In the 19th century it was London and in the 20th, New York City.  And now it is Silicon Valley, the cultural, intellectual, and technological hub of which is Stanford University.  With 19 Nobel laureates, 27 billionaire alumni, 286 Olympic medals since 1976, a record-making fundraising campaign that acquired over $1 billion last year, Stanford’s list of excellence goes on.  Yet impressive as these numbers may be, they are only the end of the story, the impressive byproducts of an even more inspiring process.

To understand my point, walk into any dorm on a weeknight, and you will have little difficulty finding a group of friends engaged in a deep, introspective discussion.  Or a few students working late into the evening debugging the code for their next big startup.  Or that student successfully completing a problem set for a challenging graduate-level course.  Or yet another student writing a chapter of her thesis on the cultural anthropology of an indigenous group in a third-world country.

Stanford not only educates innovators—it is home to innovation.  Innovation defined as the continuous discovery of ways to improve ourselves, our school, and, ultimately, our society.

Amidst this vibrant milieu of continuous innovation and improvement, one could easily question the relevance of a “conservative” student publication.  And it is in this sense that I do not like the word “conservative,” as if one were associating the principles embraced by those concerned about the fiscal and social future of not only the university, but society at large, with an old boys’ club that desperately clings to irrelevant ideals from days gone by.

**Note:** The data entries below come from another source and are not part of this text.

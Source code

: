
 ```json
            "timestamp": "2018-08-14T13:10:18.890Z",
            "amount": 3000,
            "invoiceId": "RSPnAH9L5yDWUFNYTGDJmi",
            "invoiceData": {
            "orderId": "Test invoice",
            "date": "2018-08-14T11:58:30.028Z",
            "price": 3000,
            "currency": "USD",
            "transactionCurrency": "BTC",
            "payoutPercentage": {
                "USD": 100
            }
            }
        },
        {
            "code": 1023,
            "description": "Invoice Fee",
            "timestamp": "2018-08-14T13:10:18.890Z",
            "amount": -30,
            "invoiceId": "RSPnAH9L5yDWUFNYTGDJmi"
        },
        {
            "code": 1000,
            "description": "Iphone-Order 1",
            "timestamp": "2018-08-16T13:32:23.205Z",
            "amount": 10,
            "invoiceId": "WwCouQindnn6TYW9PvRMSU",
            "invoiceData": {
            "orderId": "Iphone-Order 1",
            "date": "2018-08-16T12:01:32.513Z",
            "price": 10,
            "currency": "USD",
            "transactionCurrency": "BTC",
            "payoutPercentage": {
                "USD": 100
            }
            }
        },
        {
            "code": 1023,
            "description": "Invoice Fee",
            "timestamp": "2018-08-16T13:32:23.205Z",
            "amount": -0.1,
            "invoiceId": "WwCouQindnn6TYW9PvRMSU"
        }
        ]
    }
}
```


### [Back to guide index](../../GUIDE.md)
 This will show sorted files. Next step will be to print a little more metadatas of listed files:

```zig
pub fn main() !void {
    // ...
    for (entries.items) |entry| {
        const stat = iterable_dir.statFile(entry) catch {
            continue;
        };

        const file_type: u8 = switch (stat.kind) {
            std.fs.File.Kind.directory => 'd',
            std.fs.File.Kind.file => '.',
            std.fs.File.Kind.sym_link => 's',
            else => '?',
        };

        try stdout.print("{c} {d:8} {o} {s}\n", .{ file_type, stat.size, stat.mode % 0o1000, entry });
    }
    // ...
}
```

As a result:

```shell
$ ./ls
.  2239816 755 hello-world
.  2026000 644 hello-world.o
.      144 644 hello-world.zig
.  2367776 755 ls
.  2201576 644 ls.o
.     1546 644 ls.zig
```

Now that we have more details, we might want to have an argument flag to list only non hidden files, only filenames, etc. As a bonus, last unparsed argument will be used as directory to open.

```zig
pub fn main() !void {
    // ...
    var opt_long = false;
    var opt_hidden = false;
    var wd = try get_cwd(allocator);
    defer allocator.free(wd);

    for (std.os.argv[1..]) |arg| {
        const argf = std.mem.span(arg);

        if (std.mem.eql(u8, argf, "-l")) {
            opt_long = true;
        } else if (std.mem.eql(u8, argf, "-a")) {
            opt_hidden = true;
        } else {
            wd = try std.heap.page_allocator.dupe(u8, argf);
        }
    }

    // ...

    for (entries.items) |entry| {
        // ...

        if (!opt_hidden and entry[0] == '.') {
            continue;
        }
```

This could not be further from the truth.  A student publication that seeks to enrich campus culture with perspectives that exhibit concern for its fiscal and social future is precisely the opposite.  It is not backward-looking, but forward-thinking.

And it is in this forward-thinking manner that The Stanford Review commits itself to providing the university with continuous lights for precisely this ongoing process of innovation.  From the perspective of investigative news, we aim to bring to light the areas in which students, faculty, and administrators can improve.  From the perspective of opinions, we aim to bring to light those viewpoints which so many students often feel they cannot openly express on campus.  From the perspective of features, we aim to bring to light many positive aspects of university life that would otherwise be kept hidden.  From the perspective of the publication as a whole, we aim to bring to light the truth to people’s hearts and minds.  We hope that, with these lights, Stanford will continue to thrive as the hub of intellectual, social, and technological innovation.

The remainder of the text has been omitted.